Voici les principaux points à retenir pour cette rentrée 2026.
Mobilité longue durée : de nouvelles étapes à anticiper, selon le titre de séjour
Depuis le 1er janvier 2026, la première demande de certains titres de séjour de longue durée est soumise à de nouvelles exigences en matière de maîtrise du français et de connaissances civiques.

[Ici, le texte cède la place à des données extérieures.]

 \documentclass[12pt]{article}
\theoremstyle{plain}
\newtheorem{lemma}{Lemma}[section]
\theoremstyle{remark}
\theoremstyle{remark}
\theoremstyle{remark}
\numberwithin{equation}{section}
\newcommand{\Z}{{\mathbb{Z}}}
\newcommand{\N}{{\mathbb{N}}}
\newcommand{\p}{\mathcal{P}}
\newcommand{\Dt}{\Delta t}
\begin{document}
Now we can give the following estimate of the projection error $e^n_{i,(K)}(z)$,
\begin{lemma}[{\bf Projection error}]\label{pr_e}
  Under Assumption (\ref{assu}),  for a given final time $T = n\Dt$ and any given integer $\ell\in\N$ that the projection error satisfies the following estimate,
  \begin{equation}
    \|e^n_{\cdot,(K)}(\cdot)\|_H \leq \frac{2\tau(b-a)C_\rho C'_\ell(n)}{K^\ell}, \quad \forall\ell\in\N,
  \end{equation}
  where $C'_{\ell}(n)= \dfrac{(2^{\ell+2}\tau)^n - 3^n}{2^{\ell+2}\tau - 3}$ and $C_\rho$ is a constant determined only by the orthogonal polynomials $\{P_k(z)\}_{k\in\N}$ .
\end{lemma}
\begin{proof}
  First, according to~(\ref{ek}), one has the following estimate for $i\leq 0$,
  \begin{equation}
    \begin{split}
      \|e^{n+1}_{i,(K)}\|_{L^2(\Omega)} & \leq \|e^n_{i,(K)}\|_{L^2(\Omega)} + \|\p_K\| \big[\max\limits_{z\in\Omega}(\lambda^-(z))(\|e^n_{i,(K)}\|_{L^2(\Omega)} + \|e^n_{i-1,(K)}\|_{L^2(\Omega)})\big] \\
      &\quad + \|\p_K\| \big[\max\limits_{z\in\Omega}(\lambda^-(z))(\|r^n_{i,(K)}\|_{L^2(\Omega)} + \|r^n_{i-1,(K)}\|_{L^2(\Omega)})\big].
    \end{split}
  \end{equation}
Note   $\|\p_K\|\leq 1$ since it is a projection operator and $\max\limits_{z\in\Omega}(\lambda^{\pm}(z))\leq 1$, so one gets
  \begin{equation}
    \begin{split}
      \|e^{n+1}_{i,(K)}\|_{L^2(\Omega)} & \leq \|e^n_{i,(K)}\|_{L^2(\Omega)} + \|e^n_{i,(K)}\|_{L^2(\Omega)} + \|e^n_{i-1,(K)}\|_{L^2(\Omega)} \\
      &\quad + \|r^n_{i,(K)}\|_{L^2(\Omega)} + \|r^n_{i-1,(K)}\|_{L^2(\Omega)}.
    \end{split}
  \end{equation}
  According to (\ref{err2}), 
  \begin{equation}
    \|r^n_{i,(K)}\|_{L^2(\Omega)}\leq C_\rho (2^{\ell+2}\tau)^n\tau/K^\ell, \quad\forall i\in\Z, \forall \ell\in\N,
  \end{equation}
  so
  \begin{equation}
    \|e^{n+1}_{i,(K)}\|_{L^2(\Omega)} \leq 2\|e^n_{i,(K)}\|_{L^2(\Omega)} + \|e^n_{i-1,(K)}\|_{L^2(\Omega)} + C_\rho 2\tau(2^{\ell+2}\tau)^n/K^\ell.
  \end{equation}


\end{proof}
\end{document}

Pour les personnes concernées par une première demande de carte de séjour pluriannuelle ou de carte de résident, la réussite à un examen civique est désormais requise. Le niveau de français demandé dépend du titre sollicité : A2 pour une première carte de séjour pluriannuelle et B1 pour une première carte de résident.
Ces nouvelles exigences ne s’appliquent toutefois pas aux titulaires d’une carte Talent ou d’une carte salarié détaché ICT pour la délivrance de ces titres, ces catégories étant dispensées du contrat d’intégration républicaine (CIR).
Ils peuvent en revanche être concernés ultérieurement par ces exigences s’ils souhaitent, par exemple, demander une carte de résident, selon les conditions applicables à cette demande.
Pour les équipes RH et Global Mobility, l’enjeu est donc de raisonner sur le parcours de mobilité dans sa durée, et pas uniquement sur le premier titre obtenu à l’arrivée en France.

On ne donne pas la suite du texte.